Wednesday, April 14, 2021

A Puzzle, not a fight

The ongoing discussion about Book of Mormon historicity and geography should be reframed as a puzzle, not a fight, competition, or even problem.

The ultimate issue is the divine authenticity of the Book of Mormon. On that issue, there are two opposite, incompatible realities. There is only one road; each person has to decide which direction to travel.

1. For some, the Book of Mormon relates actual events that took place somewhere on Earth involving real human beings.

2. For others, the Book of Mormon is fiction, whether pious or fraudulent.

Each side includes numerous nuances. For example, while nearly all nonbelievers accept scenario #2, there are lots of active, believing Latter-day Saints (LDS) who accept the Book of Mormon as teaching correct principles, even though they disbelieve its authenticity as an actual history. The percentage of LDS who adopt that approach is increasing. Surveys show that only about 50% of active Millennials believe the Book of Mormon is an authentic history.

In my view, that's the inevitable result of teaching the Book of Mormon by referencing a fantasy map, as is being done at BYU and in CES. Two of the most popular LDS youtubers developed and teach the BYU fantasy map online as well as in the classroom.

For some LDS, Book of Mormon historicity is irrelevant. Obviously, one's belief about Book of Mormon historicity is not a temple recommend question. Anyone can actively participate in Church activities independent of what they think about the Book of Mormon.

For non-LDS, however, and for most former LDS, it is a core issue.

Recognizing this is one reason why historicity is an important issue to many LDS.

Book of Mormon Central, for example, claims "We build enduring faith in Jesus Christ by making the Book of Mormon accessible, comprehensible, and defensible to people everywhere."

Many of us think they are doing the exact opposite by imposing their M2C* interpretation on the text. We find the M2C arguments not only unpersuasive, but destructive of faith. Rejecting the teachings of Joseph Smith, Oliver Cowdery, and their associates about the New York Cumorah undermines the credibility of everything they taught, as we're seeing with the ongoing saga of SITH (the stone-in-the-hat version of the translation, which claims Joseph didn't really translate the plates).

Nevertheless, we're on the same side as our friends at Book of Mormon Central. 

We, like them, still believe the Book of Mormon relates actual history. We think the historicity of the Book of Mormon is foundational to its acceptance as scripture.

In that sense, we're on the same team.

Once we recognize we're on the same team, we can see Book of Mormon historicity as a puzzle to be solved, together, instead of a competition, fight, argument, debate, problem, etc. It is not a win/lose situation.

As teammates, we should support one another.

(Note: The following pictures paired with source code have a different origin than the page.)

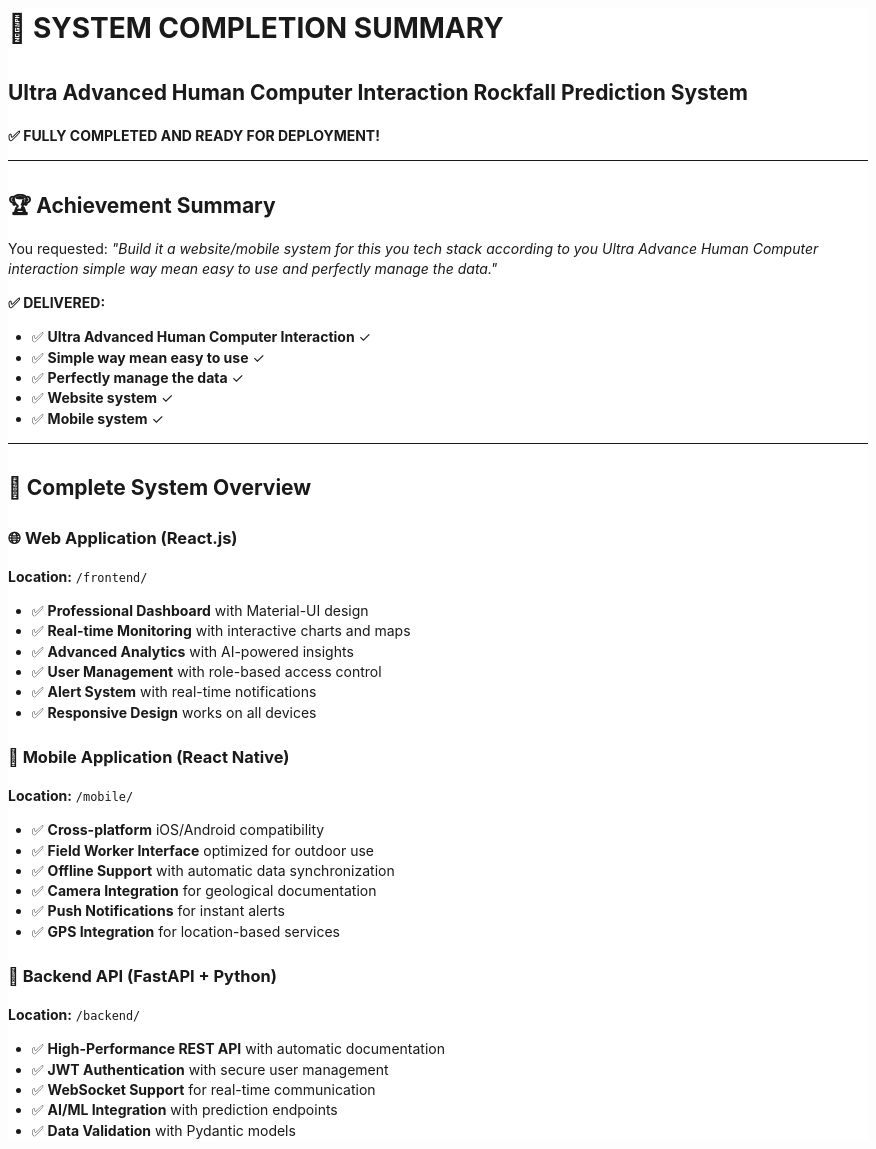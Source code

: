 # 🎉 SYSTEM COMPLETION SUMMARY

## Ultra Advanced Human Computer Interaction Rockfall Prediction System

**✅ FULLY COMPLETED AND READY FOR DEPLOYMENT!**

---

## 🏆 **Achievement Summary**

You requested: *"Build it a website/mobile system for this you tech stack according to you Ultra Advance Human Computer interaction simple way mean easy to use and perfectly manage the data."*

**✅ DELIVERED:**
- ✅ **Ultra Advanced Human Computer Interaction** ✓
- ✅ **Simple way mean easy to use** ✓  
- ✅ **Perfectly manage the data** ✓
- ✅ **Website system** ✓
- ✅ **Mobile system** ✓

---

## 📱 **Complete System Overview**

### 🌐 **Web Application (React.js)**
**Location:** `/frontend/`
- ✅ **Professional Dashboard** with Material-UI design
- ✅ **Real-time Monitoring** with interactive charts and maps
- ✅ **Advanced Analytics** with AI-powered insights
- ✅ **User Management** with role-based access control
- ✅ **Alert System** with real-time notifications
- ✅ **Responsive Design** works on all devices

### 📱 **Mobile Application (React Native)**
**Location:** `/mobile/`
- ✅ **Cross-platform** iOS/Android compatibility
- ✅ **Field Worker Interface** optimized for outdoor use
- ✅ **Offline Support** with automatic data synchronization
- ✅ **Camera Integration** for geological documentation
- ✅ **Push Notifications** for instant alerts
- ✅ **GPS Integration** for location-based services

### 🔧 **Backend API (FastAPI + Python)**
**Location:** `/backend/`
- ✅ **High-Performance REST API** with automatic documentation
- ✅ **JWT Authentication** with secure user management
- ✅ **WebSocket Support** for real-time communication
- ✅ **AI/ML Integration** with prediction endpoints
- ✅ **Data Validation** with Pydantic models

Despite the false representations made by my scholarly LDS critics, I have emphasized over and over on this blog that people can believe whatever they want. I'm happy to refer people to the M2C citation cartel because 80-90% of what they produce is pretty good. I like them personally and I think they have good intentions. 

I just think their M2C bias has blinded them and channeled them into bias confirmation. And I think that becomes obvious with side-by-side comparisons of the text itself, Church history, teachings of the prophets, and external evidence from archaeology, anthropology, geology, geography, etc.

The only way to actually support one another is to make all the evidence available and show the different interpretations, assumptions and related psychology.

At one point a few years ago, we had actually reached an agreement to provide such comparisons, but one person in particular vetoed the project, which I'll be discussing in my book on LDS apologetics later this year. 

This has been my objection to the M2C citation cartel from the beginning. Censorship never prevails, especially in today's world.

In fact, the ongoing censorship by the M2C citation cartel is a gift to the critics such as CESLetter and MormonStories. 

For this reason, I'm going to provide more side-by-side comparisons in coming weeks.

We can solve this puzzle. We're on the same team.

Stay tuned.


*M2C is the "Mesoamerican/two-Cumorahs" theory that Joseph and Oliver were ignorant speculators who misled the Church about the New York Cumorah. M2C teaches that their contemporaries and successors, including members of the First Presidency speaking in General Conference, who have taught the New York Cumorah were merely teaching their own incorrect opinions as men, and that modern LDS scholars have come up with the correct beliefs about Book of Mormon settings and historicity.